Board specific functions, board.h and .cpp

All board specific functions and macro definitions should be placed in board.h header file. A macro definition is for example the following pin declaration

#define LED    AVR32_PIN_PC04

By doing this you don’t need to remember which pin the LED was connected when you want to switch it on. So instead of using this

aery::gpio_set_pin_high(AVR32_PIN_PC04);

you can use this

aery::gpio_set_pin_high(LED);

It’s intended that you define all your board related functions in board.h and then implement those in board.cpp. Example programs coming with the framework are built in one file with the main function in purpose, but when used in real application those should be refactored into board.h and .cpp.

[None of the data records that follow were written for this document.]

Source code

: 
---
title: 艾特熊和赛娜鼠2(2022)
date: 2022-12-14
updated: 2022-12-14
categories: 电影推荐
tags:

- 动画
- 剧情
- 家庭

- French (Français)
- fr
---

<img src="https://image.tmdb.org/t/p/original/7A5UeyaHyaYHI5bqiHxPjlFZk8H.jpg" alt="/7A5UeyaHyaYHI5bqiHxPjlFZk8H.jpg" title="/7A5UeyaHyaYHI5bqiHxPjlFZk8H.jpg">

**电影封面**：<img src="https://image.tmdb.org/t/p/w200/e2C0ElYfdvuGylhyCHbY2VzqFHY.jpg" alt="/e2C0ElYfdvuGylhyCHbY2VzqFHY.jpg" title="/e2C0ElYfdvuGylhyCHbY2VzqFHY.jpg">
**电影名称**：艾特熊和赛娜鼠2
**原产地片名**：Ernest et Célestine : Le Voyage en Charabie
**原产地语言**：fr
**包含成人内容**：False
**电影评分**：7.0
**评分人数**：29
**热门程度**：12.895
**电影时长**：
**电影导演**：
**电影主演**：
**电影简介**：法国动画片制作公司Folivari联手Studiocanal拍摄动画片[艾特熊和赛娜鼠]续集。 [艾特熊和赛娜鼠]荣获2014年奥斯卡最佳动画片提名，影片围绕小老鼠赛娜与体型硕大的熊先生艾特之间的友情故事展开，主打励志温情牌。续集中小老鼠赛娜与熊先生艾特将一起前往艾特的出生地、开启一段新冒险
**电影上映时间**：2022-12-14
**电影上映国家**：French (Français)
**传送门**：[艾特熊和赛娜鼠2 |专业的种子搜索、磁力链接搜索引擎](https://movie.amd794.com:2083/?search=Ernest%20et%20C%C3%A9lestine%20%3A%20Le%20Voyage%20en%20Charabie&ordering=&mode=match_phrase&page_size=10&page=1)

For example, consider that you had a device which to communicate via SPI. To take an advance of the board abstraction you could write the following board specific function in board.h

inline uint8_t board::write_to_device(uint8_t byte)
{
    return aery::spi_transmit(spi0, 2, byte);
}

See how the above function abstracts which SPI peripheral number and slave select your device is connected.

Default board initializer

The default board initializer function, board::init(), can be found from the board.cpp source file. The prototype of this function is declared in board.h.

Here’s what it basicly does by default

  • Sets all GPIO pins inputs
  • Defines LED pin as output
  • Starts the external oscillator OCS0
  • Sets the chip’s master (or main) clock frequency to its maximum, which is 66 MHz

If you like to change the master clock frequency or want to change the way how the board is initialized, board::init() is the place where to do it.

Note

All board related functions should use a namespace board to not introduce any name collision with other functions added into the project.

Build system, Makefile

Makefile contains all the make recipes for compiling the project and uploading the compiled binary to the board. See more detailed instructions from the build system section.

Note

Generally Makefiles don’t have a file postfix like .cpp and it’s a common practice to start its name with capital M.

Project wide settings, settings.h

This file is provided to GCC via -include allowing you to set project wide global setting definitions. Aery32 Framework is also aware of these definitions. For example, to get the delay functions work properly you have to define the correct CPU frequency, F_CPU, in this file:

#define F_OSC0 12000000UL
#define F_OSC1 16000000UL
#define F_CPU  66000000UL

Note

If you choose to change the board CPU frequency, make sure to redefine these or otherwise delay functions won’t work as expected.